The Electoral Commission has said that it will not begin an investigation into the single biggest donation in the history of Northern Ireland politics – £435,000 given to the DUP during the Brexit campaign to fund campaigning in Great Britain.
The donation has long been the subject of controversy, with suggestions that the money was given to the DUP to circumvent donor transparency rules in the rest of the UK and take advantage of Northern Ireland’s unique donor secrecy law.
Under pressure to voluntarily reveal the donor, last year the DUP revealed that it came from the Constitutional Research Council (CRC) in Scotland, a virtually unheard of entity with just one known member – former Scottish Tory candidate and businessman Richard Cook.
However, it appeared that the CRC had not been the original source of the money. Mr Cook and the DUP have always said that the donation met every legal requirement.
On June 26, BBC Northern Ireland’s Spotlight investigative programme broadcast a report which suggested that the DUP incurred joint spending with other EU referendum campaigners but did not declare it properly. Mr Cook has threatened to sue over the programme.
The Electoral Commission said it had asked the BBC for “further evidence” but was told that there was no “significant information” other than what was in the programme. The commission said it had considered other potential sources of evidence but “concluded it does not have grounds to open an investigation”.
It concluded by drawing attention to the government’s decision last year to ensure that donors – including the donation in question – made in the years prior to last year cannot be named.
DUP MP Gregory Campbell, a vocal critic of the BBC, said the Electoral Commission’s statement was the “latest embarrassment for the BBC” which “now begs a series of questions for the publicly funded BBC”. He asked if the BBC would issue a detailed breakdown of the amount of public money spent on producing the programme and why the programme was “fronted by a self-confessed ‘EU Remain’ campaigner”?
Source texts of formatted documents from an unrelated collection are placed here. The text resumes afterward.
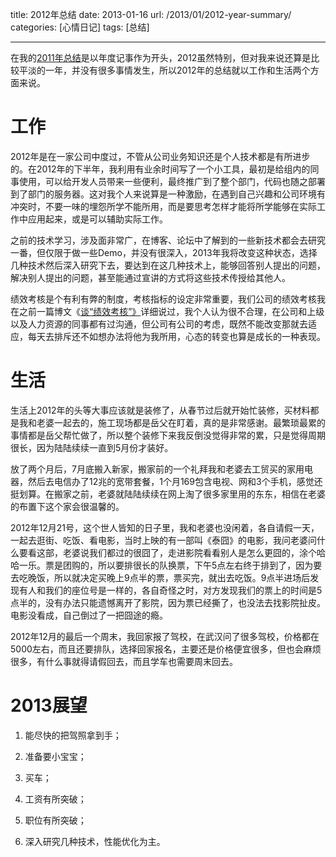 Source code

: title:  2012年总结
date:  2013-01-16
url:  /2013/01/2012-year-summary/
categories: [心情日记]
tags:  [总结]

---

在我的[2011年总结](http://blog.fwhyy.com/2012/01/summary-in-2011/)是以年度记事作为开头，2012虽然特别，但对我来说还算是比较平淡的一年，并没有很多事情发生，所以2012年的总结就以工作和生活两个方面来说。
<!--more-->
# 工作

2012年是在一家公司中度过，不管从公司业务知识还是个人技术都是有所进步的。在2012年的下半年，我利用有业余时间写了一个小工具，最初是给组内的同事使用，可以给开发人员带来一些便利，最终推广到了整个部门，代码也随之部署到了部门的服务器。这对我个人来说算是一种激励，在遇到自己兴趣和公司环境有冲突时，不要一味的埋怨所学不能所用，而是要思考怎样才能将所学能够在实际工作中应用起来，或是可以辅助实际工作。

之前的技术学习，涉及面非常广，在博客、论坛中了解到的一些新技术都会去研究一番，但仅限于做一些Demo，并没有很深入，2013年我将改变这种状态，选择几种技术然后深入研究下去，要达到在这几种技术上，能够回答别人提出的问题，解决别人提出的问题，甚至能通过宣讲的方式将这些技术传授给其他人。

绩效考核是个有利有弊的制度，考核指标的设定非常重要，我们公司的绩效考核我在之前一篇博文《[谈“绩效考核”》](http://blog.fwhyy.com/2012/04/talk-about-performance-appraisal/)详细说过，我个人认为很不合理，在公司和上级以及人力资源的同事都有过沟通，但公司有公司的考虑，既然不能改变那就去适应，每天去排斥还不如想办法将他为我所用，心态的转变也算是成长的一种表现。

# 生活

生活上2012年的头等大事应该就是装修了，从春节过后就开始忙装修，买材料都是我和老婆一起去的，施工现场都是岳父在盯着，真的是非常感谢。最繁琐最累的事情都是岳父帮忙做了，所以整个装修下来我反倒没觉得非常的累，只是觉得周期很长，因为陆陆续续一直到5月份才装好。

放了两个月后，7月底搬入新家，搬家前的一个礼拜我和老婆去工贸买的家用电器，然后去电信办了12兆的宽带套餐，1个月169包含电视、网和3个手机，感觉还挺划算。在搬家之前，老婆就陆陆续续在网上淘了很多家里用的东东，相信在老婆的布置下这个家会很温馨的。

2012年12月21号，这个世人皆知的日子里，我和老婆也没闲着，各自请假一天，一起去逛街、吃饭、看电影，当时上映的有一部叫《泰囧》的电影，我问老婆问什么要看这部，老婆说我们都过的很囧了，走进影院看看别人是怎么更囧的，涂个哈哈一乐。票是团购的，所以要排很长的队换票，下午5点左右终于排到了，因为要去吃晚饭，所以就决定买晚上9点半的票，票买完，就出去吃饭。9点半进场后发现有人和我们的座位号是一样的，各自奇怪之时，对方发现我们的票上的时间是5点半的，没有办法只能遗憾离开了影院，因为票已经撕了，也没法去找影院扯皮。电影没看成，自己倒过了一把囧途的瘾。

2012年12月的最后一个周末，我回家报了驾校，在武汉问了很多驾校，价格都在5000左右，而且还要排队，选择回家报名，主要还是价格便宜很多，但也会麻烦很多，有什么事就得请假回去，而且学车也需要周末回去。

# 2013展望

1. 能尽快的把驾照拿到手；

1. 准备要小宝宝；

1. 买车；

1. 工资有所突破；

1. 职位有所突破；

1. 深入研究几种技术，性能优化为主。


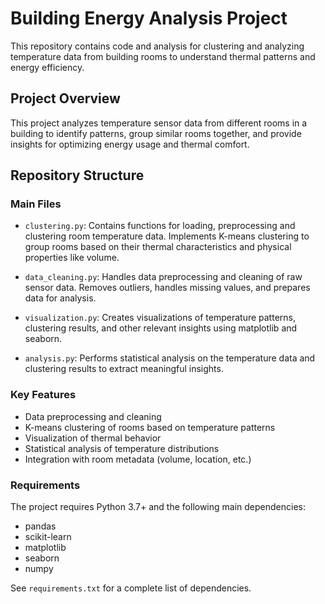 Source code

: # Building Energy Analysis Project

This repository contains code and analysis for clustering and analyzing temperature data from building rooms to understand thermal patterns and energy efficiency.

## Project Overview
This project analyzes temperature sensor data from different rooms in a building to identify patterns, group similar rooms together, and provide insights for optimizing energy usage and thermal comfort.

## Repository Structure

### Main Files

- `clustering.py`: Contains functions for loading, preprocessing and clustering room temperature data. Implements K-means clustering to group rooms based on their thermal characteristics and physical properties like volume.

- `data_cleaning.py`: Handles data preprocessing and cleaning of raw sensor data. Removes outliers, handles missing values, and prepares data for analysis.

- `visualization.py`: Creates visualizations of temperature patterns, clustering results, and other relevant insights using matplotlib and seaborn.

- `analysis.py`: Performs statistical analysis on the temperature data and clustering results to extract meaningful insights.

### Key Features

- Data preprocessing and cleaning
- K-means clustering of rooms based on temperature patterns
- Visualization of thermal behavior
- Statistical analysis of temperature distributions
- Integration with room metadata (volume, location, etc.)

### Requirements

The project requires Python 3.7+ and the following main dependencies:
- pandas
- scikit-learn
- matplotlib
- seaborn
- numpy

See `requirements.txt` for a complete list of dependencies.
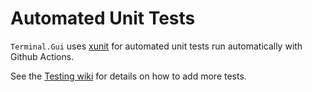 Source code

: # Automated Unit Tests

`Terminal.Gui` uses [xunit](https://xunit.net/) for automated unit tests run automatically with Github Actions.

See the [Testing wiki](https://github.com/gui-cs/Terminal.Gui/wiki/Testing) for details on how to add more tests.
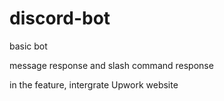 # discord-bot

basic bot

message response and slash command response

in the feature, intergrate Upwork website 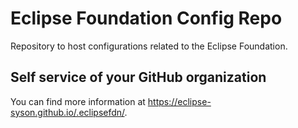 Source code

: # Eclipse Foundation Config Repo

Repository to host configurations related to the Eclipse Foundation.

## Self service of your GitHub organization

You can find more information at <https://eclipse-syson.github.io/.eclipsefdn/>.
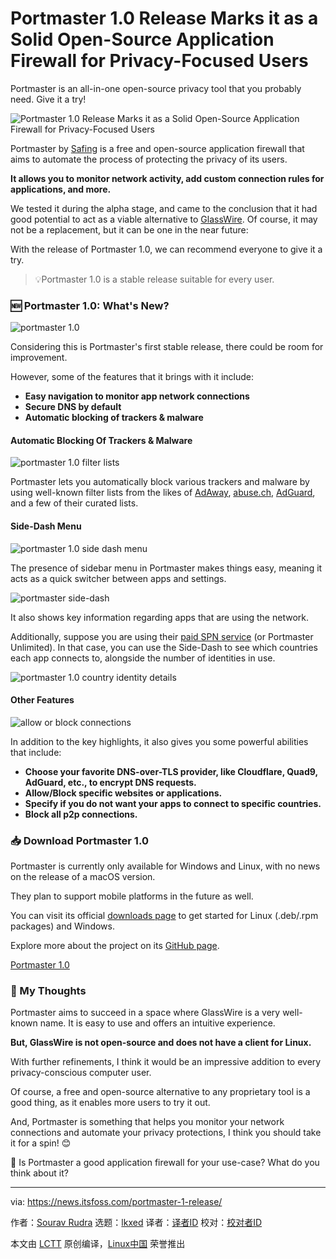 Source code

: [#]: subject: "Portmaster 1.0 Release Marks it as a Solid Open-Source Application Firewall for Privacy-Focused Users"
[#]: via: "https://news.itsfoss.com/portmaster-1-release/"
[#]: author: "Sourav Rudra https://news.itsfoss.com/author/sourav/"
[#]: collector: "lkxed"
[#]: translator: " "
[#]: reviewer: " "
[#]: publisher: " "
[#]: url: " "

Portmaster 1.0 Release Marks it as a Solid Open-Source Application Firewall for Privacy-Focused Users
======

Portmaster is an all-in-one open-source privacy tool that you probably need. Give it a try!

![Portmaster 1.0 Release Marks it as a Solid Open-Source Application Firewall for Privacy-Focused Users][1]

Portmaster by [Safing][2] is a free and open-source application firewall that aims to automate the process of protecting the privacy of its users.

**It allows you to monitor network activity, add custom connection rules for applications, and more.**

We tested it during the alpha stage, and came to the conclusion that it had good potential to act as a viable alternative to [GlassWire][3]. Of course, it may not be a replacement, but it can be one in the near future:

With the release of Portmaster 1.0, we can recommend everyone to give it a try.

> 💡Portmaster 1.0 is a stable release suitable for every user.

### 🆕 Portmaster 1.0: What's New?

![portmaster 1.0][4]

Considering this is Portmaster's first stable release, there could be room for improvement.

However, some of the features that it brings with it include:

- **Easy navigation to monitor app network connections**
- **Secure DNS by default**
- **Automatic blocking of trackers & malware**

#### Automatic Blocking Of Trackers & Malware

![portmaster 1.0 filter lists][5]

Portmaster lets you automatically block various trackers and malware by using well-known filter lists from the likes of [AdAway][6], [abuse.ch][7], [AdGuard][8], and a few of their curated lists.

#### Side-Dash Menu

![portmaster 1.0 side dash menu][9]

The presence of sidebar menu in Portmaster makes things easy, meaning it acts as a quick switcher between apps and settings.

![portmaster side-dash][10]

It also shows key information regarding apps that are using the network.

Additionally, suppose you are using their [paid SPN service][11] (or Portmaster Unlimited). In that case, you can use the Side-Dash to see which countries each app connects to, alongside the number of identities in use.

![portmaster 1.0 country identity details][12]

#### Other Features

![allow or block connections][13]

In addition to the key highlights, it also gives you some powerful abilities that include:

- **Choose your favorite DNS-over-TLS provider, like Cloudflare, Quad9, AdGuard, etc., to encrypt DNS requests.**
- **Allow/Block specific websites or applications.**
- **Specify if you do not want your apps to connect to specific countries.**
- **Block all p2p connections.**

### 📥 Download Portmaster 1.0

Portmaster is currently only available for Windows and Linux, with no news on the release of a macOS version.

They plan to support mobile platforms in the future as well.

You can visit its official [downloads page][14] to get started for Linux (.deb/.rpm packages) and Windows.

Explore more about the project on its [GitHub page][15].

[Portmaster 1.0][14]

### 💭 My Thoughts

Portmaster aims to succeed in a space where GlassWire is a very well-known name. It is easy to use and offers an intuitive experience.

**But, GlassWire is not open-source and does not have a client for Linux.**

With further refinements, I think it would be an impressive addition to every privacy-conscious computer user.

Of course, a free and open-source alternative to any proprietary tool is a good thing, as it enables more users to try it out.

And, Portmaster is something that helps you monitor your network connections and automate your privacy protections, I think you should take it for a spin! 😊

💬 Is Portmaster a good application firewall for your use-case? What do you think about it?

--------------------------------------------------------------------------------

via: https://news.itsfoss.com/portmaster-1-release/

作者：[Sourav Rudra][a]
选题：[lkxed][b]
译者：[译者ID](https://github.com/译者ID)
校对：[校对者ID](https://github.com/校对者ID)

本文由 [LCTT](https://github.com/LCTT/TranslateProject) 原创编译，[Linux中国](https://linux.cn/) 荣誉推出

[a]: https://news.itsfoss.com/author/sourav/
[b]: https://github.com/lkxed
[1]: https://news.itsfoss.com/content/images/size/w1200/2022/10/portmaster-1-0-release.png
[2]: https://safing.io/
[3]: https://www.glasswire.com/
[4]: https://news.itsfoss.com/content/images/2022/10/Portmaster_1.0.png
[5]: https://news.itsfoss.com/content/images/2022/10/Portmaster_1.0_Filter_Lists.png
[6]: https://adaway.org/
[7]: https://abuse.ch/
[8]: https://adguard.com/
[9]: https://news.itsfoss.com/content/images/2022/10/Portmaster_1.0_Side_Dash.png
[10]: https://news.itsfoss.com/content/images/2022/10/portmaster-1-0-screenshot.png
[11]: https://safing.io/spn/
[12]: https://news.itsfoss.com/content/images/2022/10/Portmaster_1.0_Country_Details.png
[13]: https://news.itsfoss.com/content/images/2022/10/manually-allow-ord-block-connections.png
[14]: https://safing.io/download/
[15]: https://github.com/safing/portmaster/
The programme was presented by Jim Fitzpatrick, BBC Northern Ireland’s highly experienced former business and economics editor who did the Spotlight programme on a freelance basis. But the DUP drew attention to multiple anti-Brexit tweets which Mr Fitzpatrick – who has since deleted his Twitter account – wrote in the wake of the EU referendum, one of which linked to a pro-Brexit column by Boris Johnson three days after the referendum and described the senior Tory as “a delusional moron”.
A BBC spokesman said the programme “raised important issues of public interest” and kept by BBC editorial guidelines, including those relating to accuracy and independence.